## THE PROBLEM
In the listing below, find the line that contains "Seperti resep Makaroni" and the line that contains "1. Haluskan cabe". Quote both and every line between them, exactly, and nothing more.

## RECORDS FOR PROCESSING
____

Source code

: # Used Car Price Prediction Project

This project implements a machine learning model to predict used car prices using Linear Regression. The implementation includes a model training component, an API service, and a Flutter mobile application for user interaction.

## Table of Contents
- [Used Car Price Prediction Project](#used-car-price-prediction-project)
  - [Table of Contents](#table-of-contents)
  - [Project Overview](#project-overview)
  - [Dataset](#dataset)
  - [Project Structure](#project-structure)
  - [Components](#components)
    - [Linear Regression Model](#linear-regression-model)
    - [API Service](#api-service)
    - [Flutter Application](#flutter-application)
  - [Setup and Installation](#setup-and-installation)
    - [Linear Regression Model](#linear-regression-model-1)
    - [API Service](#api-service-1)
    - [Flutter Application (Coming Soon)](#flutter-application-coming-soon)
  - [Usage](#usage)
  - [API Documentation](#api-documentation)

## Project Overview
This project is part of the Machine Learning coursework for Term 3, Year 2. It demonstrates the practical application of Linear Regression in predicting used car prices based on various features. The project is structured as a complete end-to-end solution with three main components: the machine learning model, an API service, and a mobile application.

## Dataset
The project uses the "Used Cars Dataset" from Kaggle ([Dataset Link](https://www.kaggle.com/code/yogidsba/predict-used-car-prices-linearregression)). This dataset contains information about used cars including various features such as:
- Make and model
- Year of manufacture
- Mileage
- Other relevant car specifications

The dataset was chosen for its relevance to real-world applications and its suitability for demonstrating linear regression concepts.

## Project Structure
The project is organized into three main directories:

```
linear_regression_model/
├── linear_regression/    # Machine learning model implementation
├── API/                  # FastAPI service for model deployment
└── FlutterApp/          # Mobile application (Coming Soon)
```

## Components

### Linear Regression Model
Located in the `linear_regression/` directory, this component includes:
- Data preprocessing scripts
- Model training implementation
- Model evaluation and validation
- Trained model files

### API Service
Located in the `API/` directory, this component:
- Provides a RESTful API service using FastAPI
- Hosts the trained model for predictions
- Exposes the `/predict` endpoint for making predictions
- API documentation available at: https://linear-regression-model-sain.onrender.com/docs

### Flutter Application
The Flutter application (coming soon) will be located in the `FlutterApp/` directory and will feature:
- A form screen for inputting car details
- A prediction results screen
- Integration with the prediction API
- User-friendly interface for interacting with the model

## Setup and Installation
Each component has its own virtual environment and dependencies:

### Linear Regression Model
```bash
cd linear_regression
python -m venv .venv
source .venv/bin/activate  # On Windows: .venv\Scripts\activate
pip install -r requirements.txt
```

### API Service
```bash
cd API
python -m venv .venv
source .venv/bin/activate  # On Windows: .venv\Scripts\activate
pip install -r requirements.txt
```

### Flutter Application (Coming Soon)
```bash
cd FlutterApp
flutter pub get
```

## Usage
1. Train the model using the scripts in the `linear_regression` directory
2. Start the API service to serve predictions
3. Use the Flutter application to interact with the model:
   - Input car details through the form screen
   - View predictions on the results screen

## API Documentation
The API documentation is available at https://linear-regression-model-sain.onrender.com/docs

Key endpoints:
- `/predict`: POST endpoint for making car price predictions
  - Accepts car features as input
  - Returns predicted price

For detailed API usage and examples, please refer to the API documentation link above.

____

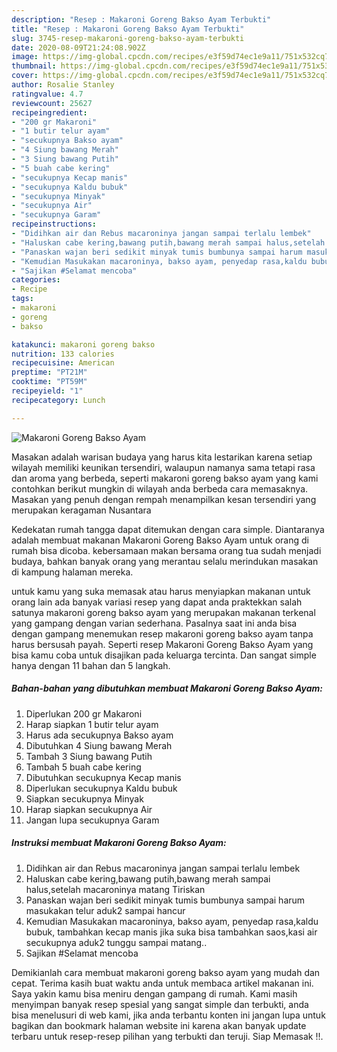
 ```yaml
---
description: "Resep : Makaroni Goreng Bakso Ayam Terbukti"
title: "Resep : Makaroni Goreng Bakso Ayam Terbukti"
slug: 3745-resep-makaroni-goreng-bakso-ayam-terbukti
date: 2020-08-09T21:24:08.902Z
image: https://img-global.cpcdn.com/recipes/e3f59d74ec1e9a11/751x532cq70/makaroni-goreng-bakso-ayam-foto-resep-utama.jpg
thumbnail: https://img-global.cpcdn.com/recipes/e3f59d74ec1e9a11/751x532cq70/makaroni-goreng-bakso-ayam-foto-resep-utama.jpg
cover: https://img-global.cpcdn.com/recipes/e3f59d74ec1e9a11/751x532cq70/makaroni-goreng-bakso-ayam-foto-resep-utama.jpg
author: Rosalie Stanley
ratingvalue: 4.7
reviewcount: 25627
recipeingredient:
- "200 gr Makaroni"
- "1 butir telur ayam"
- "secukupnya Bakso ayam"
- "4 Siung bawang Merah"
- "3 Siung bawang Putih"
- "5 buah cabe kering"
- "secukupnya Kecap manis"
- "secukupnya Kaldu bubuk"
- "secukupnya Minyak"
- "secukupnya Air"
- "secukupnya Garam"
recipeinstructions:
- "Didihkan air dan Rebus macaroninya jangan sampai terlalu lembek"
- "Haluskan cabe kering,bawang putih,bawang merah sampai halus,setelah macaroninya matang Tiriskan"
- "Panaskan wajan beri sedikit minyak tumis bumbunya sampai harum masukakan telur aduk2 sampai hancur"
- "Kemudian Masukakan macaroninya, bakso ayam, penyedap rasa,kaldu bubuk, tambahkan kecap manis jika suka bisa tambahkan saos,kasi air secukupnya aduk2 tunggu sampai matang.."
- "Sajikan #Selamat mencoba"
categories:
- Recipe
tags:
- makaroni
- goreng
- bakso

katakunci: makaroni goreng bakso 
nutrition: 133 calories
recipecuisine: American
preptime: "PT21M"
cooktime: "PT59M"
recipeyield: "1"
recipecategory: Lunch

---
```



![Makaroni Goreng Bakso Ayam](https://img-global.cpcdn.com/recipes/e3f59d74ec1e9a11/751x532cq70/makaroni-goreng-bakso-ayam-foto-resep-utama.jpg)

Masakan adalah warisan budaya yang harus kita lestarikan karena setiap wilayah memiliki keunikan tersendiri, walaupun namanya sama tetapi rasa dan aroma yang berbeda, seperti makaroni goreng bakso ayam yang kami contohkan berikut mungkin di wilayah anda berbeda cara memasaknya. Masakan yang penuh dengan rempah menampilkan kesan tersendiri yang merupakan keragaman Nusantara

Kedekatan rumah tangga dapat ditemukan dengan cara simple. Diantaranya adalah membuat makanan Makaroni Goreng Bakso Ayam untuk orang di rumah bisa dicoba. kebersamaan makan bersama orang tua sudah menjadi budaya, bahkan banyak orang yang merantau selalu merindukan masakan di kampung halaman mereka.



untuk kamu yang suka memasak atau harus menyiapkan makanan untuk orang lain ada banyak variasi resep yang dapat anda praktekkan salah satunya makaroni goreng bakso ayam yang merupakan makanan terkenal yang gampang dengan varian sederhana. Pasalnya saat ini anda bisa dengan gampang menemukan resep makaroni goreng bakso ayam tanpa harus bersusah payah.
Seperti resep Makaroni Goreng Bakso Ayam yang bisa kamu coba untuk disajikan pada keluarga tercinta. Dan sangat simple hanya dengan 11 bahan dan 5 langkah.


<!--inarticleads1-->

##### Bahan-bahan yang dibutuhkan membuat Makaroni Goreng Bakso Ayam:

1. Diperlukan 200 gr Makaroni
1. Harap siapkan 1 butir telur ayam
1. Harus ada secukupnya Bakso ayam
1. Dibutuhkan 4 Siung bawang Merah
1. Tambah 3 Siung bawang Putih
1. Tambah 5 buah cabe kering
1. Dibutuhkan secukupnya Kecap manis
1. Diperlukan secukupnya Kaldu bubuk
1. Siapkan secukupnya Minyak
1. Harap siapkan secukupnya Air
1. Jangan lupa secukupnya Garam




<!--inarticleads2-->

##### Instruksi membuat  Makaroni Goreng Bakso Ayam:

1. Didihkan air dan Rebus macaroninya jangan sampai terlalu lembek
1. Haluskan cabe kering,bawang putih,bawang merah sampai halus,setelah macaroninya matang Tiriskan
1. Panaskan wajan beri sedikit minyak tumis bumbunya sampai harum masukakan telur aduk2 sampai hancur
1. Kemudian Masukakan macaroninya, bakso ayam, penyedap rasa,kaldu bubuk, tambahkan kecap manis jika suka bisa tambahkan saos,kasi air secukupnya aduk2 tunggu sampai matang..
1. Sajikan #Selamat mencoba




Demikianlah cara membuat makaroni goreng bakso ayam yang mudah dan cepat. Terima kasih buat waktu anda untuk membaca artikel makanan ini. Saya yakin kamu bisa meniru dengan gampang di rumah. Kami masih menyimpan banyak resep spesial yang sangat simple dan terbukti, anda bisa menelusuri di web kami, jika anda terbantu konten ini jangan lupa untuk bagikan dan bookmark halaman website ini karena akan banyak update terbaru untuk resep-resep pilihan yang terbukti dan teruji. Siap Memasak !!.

____

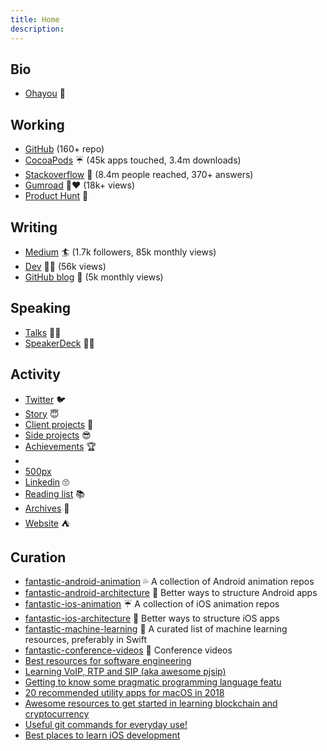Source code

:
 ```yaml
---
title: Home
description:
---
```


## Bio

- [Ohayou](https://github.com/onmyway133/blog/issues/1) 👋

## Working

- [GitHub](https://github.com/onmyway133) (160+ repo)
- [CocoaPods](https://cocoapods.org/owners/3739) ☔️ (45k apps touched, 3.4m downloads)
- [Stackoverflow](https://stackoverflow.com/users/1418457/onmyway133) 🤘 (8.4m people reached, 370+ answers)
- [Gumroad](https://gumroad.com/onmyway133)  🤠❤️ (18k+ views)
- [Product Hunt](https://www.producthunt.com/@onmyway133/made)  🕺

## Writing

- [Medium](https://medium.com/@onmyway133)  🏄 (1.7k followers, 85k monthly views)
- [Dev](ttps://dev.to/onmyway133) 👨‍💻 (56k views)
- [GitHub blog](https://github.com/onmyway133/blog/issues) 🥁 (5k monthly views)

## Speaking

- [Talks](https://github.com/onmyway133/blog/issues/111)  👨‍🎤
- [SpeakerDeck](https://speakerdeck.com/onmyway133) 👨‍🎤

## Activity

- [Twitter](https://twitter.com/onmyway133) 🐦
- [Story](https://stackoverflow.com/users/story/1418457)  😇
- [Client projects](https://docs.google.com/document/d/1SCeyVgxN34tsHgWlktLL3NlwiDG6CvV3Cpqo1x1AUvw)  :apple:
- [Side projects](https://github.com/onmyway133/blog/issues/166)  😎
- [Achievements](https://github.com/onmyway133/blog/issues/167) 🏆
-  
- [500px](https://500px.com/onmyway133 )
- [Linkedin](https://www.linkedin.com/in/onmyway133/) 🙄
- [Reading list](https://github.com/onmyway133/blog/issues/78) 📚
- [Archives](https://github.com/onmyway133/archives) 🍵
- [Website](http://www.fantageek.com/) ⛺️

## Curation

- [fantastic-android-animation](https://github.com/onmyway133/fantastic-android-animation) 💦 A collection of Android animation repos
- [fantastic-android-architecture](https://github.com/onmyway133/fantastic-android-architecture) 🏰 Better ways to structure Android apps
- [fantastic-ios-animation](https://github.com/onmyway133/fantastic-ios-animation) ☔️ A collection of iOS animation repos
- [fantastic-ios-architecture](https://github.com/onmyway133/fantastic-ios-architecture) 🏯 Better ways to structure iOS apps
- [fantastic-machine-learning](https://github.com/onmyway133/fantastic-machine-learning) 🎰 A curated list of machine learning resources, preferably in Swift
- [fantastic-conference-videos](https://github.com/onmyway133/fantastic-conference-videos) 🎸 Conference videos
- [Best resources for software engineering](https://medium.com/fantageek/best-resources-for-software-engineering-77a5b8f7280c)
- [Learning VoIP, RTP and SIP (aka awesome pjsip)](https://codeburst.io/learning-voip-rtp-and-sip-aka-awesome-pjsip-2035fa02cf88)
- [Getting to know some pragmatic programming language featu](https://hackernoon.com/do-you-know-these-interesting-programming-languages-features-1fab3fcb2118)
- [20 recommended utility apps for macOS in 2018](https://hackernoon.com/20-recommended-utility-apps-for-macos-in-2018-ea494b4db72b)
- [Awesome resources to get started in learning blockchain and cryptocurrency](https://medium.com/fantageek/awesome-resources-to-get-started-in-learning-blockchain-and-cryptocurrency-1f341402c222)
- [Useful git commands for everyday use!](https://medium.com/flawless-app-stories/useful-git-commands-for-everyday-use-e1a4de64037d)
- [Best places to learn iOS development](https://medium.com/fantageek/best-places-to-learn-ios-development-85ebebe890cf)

____

## FINAL ANSWER
Seperti resep Makaroni Goreng Bakso Ayam yang bisa kamu coba untuk disajikan pada keluarga tercinta. Dan sangat simple hanya dengan 11 bahan dan 5 langkah.


<!--inarticleads1-->

##### Bahan-bahan yang dibutuhkan membuat Makaroni Goreng Bakso Ayam:

1. Diperlukan 200 gr Makaroni
1. Harap siapkan 1 butir telur ayam
1. Harus ada secukupnya Bakso ayam
1. Dibutuhkan 4 Siung bawang Merah
1. Tambah 3 Siung bawang Putih
1. Tambah 5 buah cabe kering
1. Dibutuhkan secukupnya Kecap manis
1. Diperlukan secukupnya Kaldu bubuk
1. Siapkan secukupnya Minyak
1. Harap siapkan secukupnya Air
1. Jangan lupa secukupnya Garam




<!--inarticleads2-->

##### Instruksi membuat  Makaroni Goreng Bakso Ayam:

1. Didihkan air dan Rebus macaroninya jangan sampai terlalu lembek
1. Haluskan cabe kering,bawang putih,bawang merah sampai halus,setelah macaroninya matang Tiriskan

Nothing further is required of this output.